Just for the record, it seems that sles15x86-rtp-rt2-1.fyre.ibm.com is slow. The test passed and took ~74 mins on this machine. The test usually takes ~20mins on the other machines. For details, see link.

I will close this issue. Please reopen if the problem occurs again.

JasonFengJ9 commented 3 months ago

Seen at JDK21 x86-64_linux(ub-epyc7302p-1s16c-01)

[2024-04-02T01:07:48.596Z] variation: NoOptions
[2024-04-02T01:07:48.596Z] JVM_OPTIONS: 

[2024-04-02T01:12:27.487Z]      [test]     [junit] ************************** Starting runCurveMixTest ************************
[2024-04-02T01:12:27.487Z]      [test]     [junit] Alg = X25519
[2024-04-02T01:12:27.487Z]      [test]     [junit]  pbk =302a300506032b656e0321008e0f02846e21dae556c5aa9593d5eb27dfbc1a9def9917b57f44e5be02daeb52
[2024-04-02T01:12:27.487Z]      [test]     [junit]  pbk2 = 302a300506032b656e0321008e0f02846e21dae556c5aa9593d5eb27dfbc1a9def9917b57f44e5be02daeb52
[2024-04-02T01:12:27.487Z]      [test]     [junit] Alg = X448
[2024-04-02T01:12:27.487Z]      [test]     [junit]  pbk =3042300506032b656f0339000af9a6a36afebde07ee250c59b10cbc1093b3f3f01a44afa91e51465003f1d7cfe96d3b78cfe4b70614102ae4d1ba2eaab62d5dfd1dd3d86
[2024-04-02T01:12:27.487Z]      [test]     [junit]  pbk2 = 3042300506032b656f0339000af9a6a36afebde07ee250c59b10cbc1093b3f3f01a44afa91e51465003f1d7cfe96d3b78cfe4b70614102ae4d1ba2eaab62d5dfd1dd3d86
[2024-04-02T03:07:54.822Z] 
[2024-04-02T03:07:54.822Z] BUILD FAILED
[2024-04-02T03:07:54.822Z] /home/jenkins/workspace/Test_openjdk21_j9_extended.functional_x86-64_linux_testList_0/jvmtest/functional/OpenJcePlusTests/test.xml:33: Timeout: killed the sub-process
[2024-04-02T03:07:54.822Z] 
[2024-04-02T03:07:54.822Z] Total time: 120 minutes 0 seconds
[2024-04-02T03:07:54.822Z] -----------------------------------
[2024-04-02T03:07:54.822Z] openJcePlusTests_0_FAILED
pshipton commented 3 months ago

@llxia another re-occurrence after increasing the timeout.

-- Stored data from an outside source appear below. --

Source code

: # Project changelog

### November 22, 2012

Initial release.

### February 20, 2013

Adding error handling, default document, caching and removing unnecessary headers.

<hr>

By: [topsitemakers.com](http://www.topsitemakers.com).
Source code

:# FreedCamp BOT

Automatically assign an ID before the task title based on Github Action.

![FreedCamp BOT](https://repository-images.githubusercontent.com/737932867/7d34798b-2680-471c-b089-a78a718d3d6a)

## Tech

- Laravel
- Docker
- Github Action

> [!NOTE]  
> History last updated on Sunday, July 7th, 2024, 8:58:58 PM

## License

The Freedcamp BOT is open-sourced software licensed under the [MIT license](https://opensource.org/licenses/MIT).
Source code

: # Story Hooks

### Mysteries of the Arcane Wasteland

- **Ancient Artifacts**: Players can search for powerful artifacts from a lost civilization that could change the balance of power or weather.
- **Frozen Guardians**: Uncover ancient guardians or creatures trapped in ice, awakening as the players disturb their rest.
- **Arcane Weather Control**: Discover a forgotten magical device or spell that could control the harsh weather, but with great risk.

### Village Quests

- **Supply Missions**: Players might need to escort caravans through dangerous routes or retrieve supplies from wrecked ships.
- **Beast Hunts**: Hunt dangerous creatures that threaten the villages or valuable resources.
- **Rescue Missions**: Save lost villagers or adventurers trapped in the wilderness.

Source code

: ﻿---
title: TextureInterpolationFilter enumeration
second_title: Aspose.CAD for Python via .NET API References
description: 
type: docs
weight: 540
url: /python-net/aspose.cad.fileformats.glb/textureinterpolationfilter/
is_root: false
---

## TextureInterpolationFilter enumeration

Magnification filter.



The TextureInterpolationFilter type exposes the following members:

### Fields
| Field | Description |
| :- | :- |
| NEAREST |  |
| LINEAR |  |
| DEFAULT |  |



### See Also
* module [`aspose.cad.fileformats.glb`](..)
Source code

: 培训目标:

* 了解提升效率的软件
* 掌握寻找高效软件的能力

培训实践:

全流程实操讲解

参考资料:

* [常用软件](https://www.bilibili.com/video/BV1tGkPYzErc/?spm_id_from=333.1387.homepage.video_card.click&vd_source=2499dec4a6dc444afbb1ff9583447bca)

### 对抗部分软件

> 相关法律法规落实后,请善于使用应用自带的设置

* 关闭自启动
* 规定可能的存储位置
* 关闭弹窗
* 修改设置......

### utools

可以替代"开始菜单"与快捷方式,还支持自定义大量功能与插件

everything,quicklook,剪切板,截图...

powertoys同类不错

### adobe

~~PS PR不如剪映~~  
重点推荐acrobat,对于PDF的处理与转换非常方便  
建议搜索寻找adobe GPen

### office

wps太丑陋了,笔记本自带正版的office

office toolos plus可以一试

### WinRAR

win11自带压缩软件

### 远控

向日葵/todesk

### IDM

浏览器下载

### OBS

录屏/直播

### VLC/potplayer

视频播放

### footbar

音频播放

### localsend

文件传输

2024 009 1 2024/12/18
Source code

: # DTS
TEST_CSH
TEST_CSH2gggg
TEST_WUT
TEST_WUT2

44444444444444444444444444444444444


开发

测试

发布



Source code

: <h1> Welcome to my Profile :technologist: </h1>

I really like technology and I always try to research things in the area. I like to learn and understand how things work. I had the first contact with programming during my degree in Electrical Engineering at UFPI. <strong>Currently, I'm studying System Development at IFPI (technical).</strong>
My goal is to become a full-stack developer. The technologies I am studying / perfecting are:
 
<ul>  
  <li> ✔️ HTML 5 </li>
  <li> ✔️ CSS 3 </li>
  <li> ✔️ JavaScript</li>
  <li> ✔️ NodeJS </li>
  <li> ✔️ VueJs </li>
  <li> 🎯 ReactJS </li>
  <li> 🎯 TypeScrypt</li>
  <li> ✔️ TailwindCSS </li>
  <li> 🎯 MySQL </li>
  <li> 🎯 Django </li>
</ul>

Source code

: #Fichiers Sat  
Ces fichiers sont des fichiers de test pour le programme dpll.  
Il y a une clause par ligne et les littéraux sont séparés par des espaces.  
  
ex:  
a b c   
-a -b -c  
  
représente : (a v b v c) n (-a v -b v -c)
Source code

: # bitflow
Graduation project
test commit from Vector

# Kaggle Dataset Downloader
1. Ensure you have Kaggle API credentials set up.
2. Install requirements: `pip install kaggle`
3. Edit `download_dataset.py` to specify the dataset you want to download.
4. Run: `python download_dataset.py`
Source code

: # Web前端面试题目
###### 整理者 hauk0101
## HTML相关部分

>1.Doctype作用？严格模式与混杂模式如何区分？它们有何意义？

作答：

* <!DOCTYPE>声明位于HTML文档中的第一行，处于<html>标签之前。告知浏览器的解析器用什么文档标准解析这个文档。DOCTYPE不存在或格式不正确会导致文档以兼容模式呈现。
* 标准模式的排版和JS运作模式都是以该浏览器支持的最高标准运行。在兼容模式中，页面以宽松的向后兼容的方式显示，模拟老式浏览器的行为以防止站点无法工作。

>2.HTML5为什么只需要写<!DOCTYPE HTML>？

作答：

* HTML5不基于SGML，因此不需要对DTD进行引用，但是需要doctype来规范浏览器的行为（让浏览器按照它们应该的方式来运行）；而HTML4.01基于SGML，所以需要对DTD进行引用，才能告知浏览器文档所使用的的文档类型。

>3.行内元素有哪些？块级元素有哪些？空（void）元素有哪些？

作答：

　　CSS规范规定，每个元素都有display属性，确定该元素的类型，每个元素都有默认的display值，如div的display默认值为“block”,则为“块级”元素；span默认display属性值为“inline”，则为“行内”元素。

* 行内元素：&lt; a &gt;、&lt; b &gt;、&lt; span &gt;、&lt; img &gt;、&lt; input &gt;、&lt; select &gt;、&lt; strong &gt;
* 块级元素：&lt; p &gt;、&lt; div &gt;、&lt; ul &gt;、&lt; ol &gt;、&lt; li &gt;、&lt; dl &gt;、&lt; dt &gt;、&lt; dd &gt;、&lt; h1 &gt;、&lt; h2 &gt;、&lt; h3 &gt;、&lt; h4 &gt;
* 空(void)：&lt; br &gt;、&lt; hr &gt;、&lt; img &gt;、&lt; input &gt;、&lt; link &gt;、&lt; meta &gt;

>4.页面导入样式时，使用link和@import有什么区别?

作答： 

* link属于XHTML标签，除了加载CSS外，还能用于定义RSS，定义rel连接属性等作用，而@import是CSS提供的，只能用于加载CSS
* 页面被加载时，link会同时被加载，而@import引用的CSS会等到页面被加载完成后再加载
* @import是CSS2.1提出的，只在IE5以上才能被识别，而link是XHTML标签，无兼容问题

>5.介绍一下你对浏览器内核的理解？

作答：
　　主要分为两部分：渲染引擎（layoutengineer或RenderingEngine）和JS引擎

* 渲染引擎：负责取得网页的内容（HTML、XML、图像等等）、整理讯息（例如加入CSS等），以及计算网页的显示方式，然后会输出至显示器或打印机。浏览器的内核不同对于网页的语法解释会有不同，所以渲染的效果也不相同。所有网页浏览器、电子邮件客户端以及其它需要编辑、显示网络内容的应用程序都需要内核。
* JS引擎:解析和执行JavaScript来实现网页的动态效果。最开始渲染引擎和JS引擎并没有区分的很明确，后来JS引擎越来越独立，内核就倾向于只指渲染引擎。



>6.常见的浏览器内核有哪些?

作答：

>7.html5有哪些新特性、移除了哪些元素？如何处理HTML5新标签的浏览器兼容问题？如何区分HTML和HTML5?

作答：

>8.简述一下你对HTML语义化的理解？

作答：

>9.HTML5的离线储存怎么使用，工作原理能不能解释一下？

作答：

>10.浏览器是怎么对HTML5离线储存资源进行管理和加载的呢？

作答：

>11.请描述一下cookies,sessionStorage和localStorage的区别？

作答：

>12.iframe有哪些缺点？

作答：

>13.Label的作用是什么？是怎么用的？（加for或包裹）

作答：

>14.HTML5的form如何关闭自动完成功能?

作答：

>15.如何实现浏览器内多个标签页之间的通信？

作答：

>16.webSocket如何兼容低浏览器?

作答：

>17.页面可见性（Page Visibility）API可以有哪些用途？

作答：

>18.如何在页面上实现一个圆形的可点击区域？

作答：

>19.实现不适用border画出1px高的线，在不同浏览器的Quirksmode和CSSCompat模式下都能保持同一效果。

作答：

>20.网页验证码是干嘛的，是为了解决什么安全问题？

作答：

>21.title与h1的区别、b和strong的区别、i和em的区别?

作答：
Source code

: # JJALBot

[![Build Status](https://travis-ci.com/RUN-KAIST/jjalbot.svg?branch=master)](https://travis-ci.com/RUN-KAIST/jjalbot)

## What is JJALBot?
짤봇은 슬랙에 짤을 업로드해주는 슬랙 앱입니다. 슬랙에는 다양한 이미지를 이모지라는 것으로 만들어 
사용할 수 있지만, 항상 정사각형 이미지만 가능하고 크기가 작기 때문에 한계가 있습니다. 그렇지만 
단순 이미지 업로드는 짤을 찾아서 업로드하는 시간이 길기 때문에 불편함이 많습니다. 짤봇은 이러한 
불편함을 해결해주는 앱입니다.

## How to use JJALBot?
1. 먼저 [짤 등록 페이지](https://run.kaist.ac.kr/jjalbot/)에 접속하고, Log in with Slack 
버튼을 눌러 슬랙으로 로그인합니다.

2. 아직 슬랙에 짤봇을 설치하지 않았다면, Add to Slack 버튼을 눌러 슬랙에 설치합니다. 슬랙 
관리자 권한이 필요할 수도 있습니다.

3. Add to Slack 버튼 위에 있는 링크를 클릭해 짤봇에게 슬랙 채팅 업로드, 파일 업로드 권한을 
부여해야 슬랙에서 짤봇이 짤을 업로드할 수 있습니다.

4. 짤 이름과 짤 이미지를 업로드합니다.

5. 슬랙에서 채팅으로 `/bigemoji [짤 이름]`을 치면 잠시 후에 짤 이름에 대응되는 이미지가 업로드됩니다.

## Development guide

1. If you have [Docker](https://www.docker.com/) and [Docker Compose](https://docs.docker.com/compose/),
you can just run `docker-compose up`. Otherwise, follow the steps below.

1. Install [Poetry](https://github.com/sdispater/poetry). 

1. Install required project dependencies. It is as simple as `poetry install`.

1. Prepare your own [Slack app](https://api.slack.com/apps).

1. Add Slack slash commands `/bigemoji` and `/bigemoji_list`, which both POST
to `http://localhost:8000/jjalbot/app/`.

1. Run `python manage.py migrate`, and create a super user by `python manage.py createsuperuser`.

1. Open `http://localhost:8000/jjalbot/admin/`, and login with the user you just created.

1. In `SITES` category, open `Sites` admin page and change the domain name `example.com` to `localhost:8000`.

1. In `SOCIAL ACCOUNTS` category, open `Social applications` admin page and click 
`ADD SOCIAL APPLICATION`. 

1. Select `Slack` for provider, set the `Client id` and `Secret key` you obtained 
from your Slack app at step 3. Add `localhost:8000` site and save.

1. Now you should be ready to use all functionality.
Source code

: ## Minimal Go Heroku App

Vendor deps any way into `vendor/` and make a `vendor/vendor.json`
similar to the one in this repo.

llxia commented 3 months ago

@jasonkatonica do you have any suggestions? Or should I increase the timeout again?

jasonkatonica commented 3 months ago

We have not seen these tests take over 2 hours typically on the machines we have worked with. Additionally there is a pattern emerging here that the test runCurveMixTest seems to hang on occasion taking up most of the 2 hour allotment of time. Most likely there is a real problem here either when running this test multi-threaded or simply occurring at random times.

Given failing logs I dont believe that increasing the timeout would be helpful at this point and we will need to investigate further.